== DATA FOR REVIEW

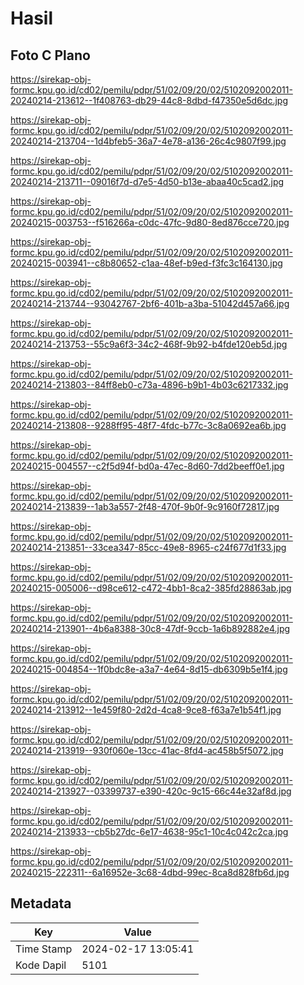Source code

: # Hasil

## Foto C Plano

https://sirekap-obj-formc.kpu.go.id/cd02/pemilu/pdpr/51/02/09/20/02/5102092002011-20240214-213612--1f408763-db29-44c8-8dbd-f47350e5d6dc.jpg

https://sirekap-obj-formc.kpu.go.id/cd02/pemilu/pdpr/51/02/09/20/02/5102092002011-20240214-213704--1d4bfeb5-36a7-4e78-a136-26c4c9807f99.jpg

https://sirekap-obj-formc.kpu.go.id/cd02/pemilu/pdpr/51/02/09/20/02/5102092002011-20240214-213711--09016f7d-d7e5-4d50-b13e-abaa40c5cad2.jpg

https://sirekap-obj-formc.kpu.go.id/cd02/pemilu/pdpr/51/02/09/20/02/5102092002011-20240215-003753--f516266a-c0dc-47fc-9d80-8ed876cce720.jpg

https://sirekap-obj-formc.kpu.go.id/cd02/pemilu/pdpr/51/02/09/20/02/5102092002011-20240215-003941--c8b80652-c1aa-48ef-b9ed-f3fc3c164130.jpg

https://sirekap-obj-formc.kpu.go.id/cd02/pemilu/pdpr/51/02/09/20/02/5102092002011-20240214-213744--93042767-2bf6-401b-a3ba-51042d457a66.jpg

https://sirekap-obj-formc.kpu.go.id/cd02/pemilu/pdpr/51/02/09/20/02/5102092002011-20240214-213753--55c9a6f3-34c2-468f-9b92-b4fde120eb5d.jpg

https://sirekap-obj-formc.kpu.go.id/cd02/pemilu/pdpr/51/02/09/20/02/5102092002011-20240214-213803--84ff8eb0-c73a-4896-b9b1-4b03c6217332.jpg

https://sirekap-obj-formc.kpu.go.id/cd02/pemilu/pdpr/51/02/09/20/02/5102092002011-20240214-213808--9288ff95-48f7-4fdc-b77c-3c8a0692ea6b.jpg

https://sirekap-obj-formc.kpu.go.id/cd02/pemilu/pdpr/51/02/09/20/02/5102092002011-20240215-004557--c2f5d94f-bd0a-47ec-8d60-7dd2beeff0e1.jpg

https://sirekap-obj-formc.kpu.go.id/cd02/pemilu/pdpr/51/02/09/20/02/5102092002011-20240214-213839--1ab3a557-2f48-470f-9b0f-9c9160f72817.jpg

https://sirekap-obj-formc.kpu.go.id/cd02/pemilu/pdpr/51/02/09/20/02/5102092002011-20240214-213851--33cea347-85cc-49e8-8965-c24f677d1f33.jpg

https://sirekap-obj-formc.kpu.go.id/cd02/pemilu/pdpr/51/02/09/20/02/5102092002011-20240215-005006--d98ce612-c472-4bb1-8ca2-385fd28863ab.jpg

https://sirekap-obj-formc.kpu.go.id/cd02/pemilu/pdpr/51/02/09/20/02/5102092002011-20240214-213901--4b6a8388-30c8-47df-9ccb-1a6b892882e4.jpg

https://sirekap-obj-formc.kpu.go.id/cd02/pemilu/pdpr/51/02/09/20/02/5102092002011-20240215-004854--1f0bdc8e-a3a7-4e64-8d15-db6309b5e1f4.jpg

https://sirekap-obj-formc.kpu.go.id/cd02/pemilu/pdpr/51/02/09/20/02/5102092002011-20240214-213912--1e459f80-2d2d-4ca8-9ce8-f63a7e1b54f1.jpg

https://sirekap-obj-formc.kpu.go.id/cd02/pemilu/pdpr/51/02/09/20/02/5102092002011-20240214-213919--930f060e-13cc-41ac-8fd4-ac458b5f5072.jpg

https://sirekap-obj-formc.kpu.go.id/cd02/pemilu/pdpr/51/02/09/20/02/5102092002011-20240214-213927--03399737-e390-420c-9c15-66c44e32af8d.jpg

https://sirekap-obj-formc.kpu.go.id/cd02/pemilu/pdpr/51/02/09/20/02/5102092002011-20240214-213933--cb5b27dc-6e17-4638-95c1-10c4c042c2ca.jpg

https://sirekap-obj-formc.kpu.go.id/cd02/pemilu/pdpr/51/02/09/20/02/5102092002011-20240215-222311--6a16952e-3c68-4dbd-99ec-8ca8d828fb6d.jpg


## Metadata

| Key        | Value               |
| ---------- | ------------------- |
| Time Stamp | 2024-02-17 13:05:41 |
| Kode Dapil | 5101                |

====

The listing above should be repeated word for word, with every image left out.

• _ANSWER_
Source code

: # Hasil

## Foto C Plano

https://sirekap-obj-formc.kpu.go.id/cd02/pemilu/pdpr/51/02/09/20/02/5102092002011-20240214-213612--1f408763-db29-44c8-8dbd-f47350e5d6dc.jpg

https://sirekap-obj-formc.kpu.go.id/cd02/pemilu/pdpr/51/02/09/20/02/5102092002011-20240214-213704--1d4bfeb5-36a7-4e78-a136-26c4c9807f99.jpg

https://sirekap-obj-formc.kpu.go.id/cd02/pemilu/pdpr/51/02/09/20/02/5102092002011-20240214-213711--09016f7d-d7e5-4d50-b13e-abaa40c5cad2.jpg

https://sirekap-obj-formc.kpu.go.id/cd02/pemilu/pdpr/51/02/09/20/02/5102092002011-20240215-003753--f516266a-c0dc-47fc-9d80-8ed876cce720.jpg

https://sirekap-obj-formc.kpu.go.id/cd02/pemilu/pdpr/51/02/09/20/02/5102092002011-20240215-003941--c8b80652-c1aa-48ef-b9ed-f3fc3c164130.jpg

https://sirekap-obj-formc.kpu.go.id/cd02/pemilu/pdpr/51/02/09/20/02/5102092002011-20240214-213744--93042767-2bf6-401b-a3ba-51042d457a66.jpg

https://sirekap-obj-formc.kpu.go.id/cd02/pemilu/pdpr/51/02/09/20/02/5102092002011-20240214-213753--55c9a6f3-34c2-468f-9b92-b4fde120eb5d.jpg

https://sirekap-obj-formc.kpu.go.id/cd02/pemilu/pdpr/51/02/09/20/02/5102092002011-20240214-213803--84ff8eb0-c73a-4896-b9b1-4b03c6217332.jpg

https://sirekap-obj-formc.kpu.go.id/cd02/pemilu/pdpr/51/02/09/20/02/5102092002011-20240214-213808--9288ff95-48f7-4fdc-b77c-3c8a0692ea6b.jpg

https://sirekap-obj-formc.kpu.go.id/cd02/pemilu/pdpr/51/02/09/20/02/5102092002011-20240215-004557--c2f5d94f-bd0a-47ec-8d60-7dd2beeff0e1.jpg

https://sirekap-obj-formc.kpu.go.id/cd02/pemilu/pdpr/51/02/09/20/02/5102092002011-20240214-213839--1ab3a557-2f48-470f-9b0f-9c9160f72817.jpg

https://sirekap-obj-formc.kpu.go.id/cd02/pemilu/pdpr/51/02/09/20/02/5102092002011-20240214-213851--33cea347-85cc-49e8-8965-c24f677d1f33.jpg

https://sirekap-obj-formc.kpu.go.id/cd02/pemilu/pdpr/51/02/09/20/02/5102092002011-20240215-005006--d98ce612-c472-4bb1-8ca2-385fd28863ab.jpg

https://sirekap-obj-formc.kpu.go.id/cd02/pemilu/pdpr/51/02/09/20/02/5102092002011-20240214-213901--4b6a8388-30c8-47df-9ccb-1a6b892882e4.jpg

https://sirekap-obj-formc.kpu.go.id/cd02/pemilu/pdpr/51/02/09/20/02/5102092002011-20240215-004854--1f0bdc8e-a3a7-4e64-8d15-db6309b5e1f4.jpg

https://sirekap-obj-formc.kpu.go.id/cd02/pemilu/pdpr/51/02/09/20/02/5102092002011-20240214-213912--1e459f80-2d2d-4ca8-9ce8-f63a7e1b54f1.jpg

https://sirekap-obj-formc.kpu.go.id/cd02/pemilu/pdpr/51/02/09/20/02/5102092002011-20240214-213919--930f060e-13cc-41ac-8fd4-ac458b5f5072.jpg

https://sirekap-obj-formc.kpu.go.id/cd02/pemilu/pdpr/51/02/09/20/02/5102092002011-20240214-213927--03399737-e390-420c-9c15-66c44e32af8d.jpg

https://sirekap-obj-formc.kpu.go.id/cd02/pemilu/pdpr/51/02/09/20/02/5102092002011-20240214-213933--cb5b27dc-6e17-4638-95c1-10c4c042c2ca.jpg

https://sirekap-obj-formc.kpu.go.id/cd02/pemilu/pdpr/51/02/09/20/02/5102092002011-20240215-222311--6a16952e-3c68-4dbd-99ec-8ca8d828fb6d.jpg


## Metadata

| Key        | Value               |
| ---------- | ------------------- |
| Time Stamp | 2024-02-17 13:05:41 |
| Kode Dapil | 5101                |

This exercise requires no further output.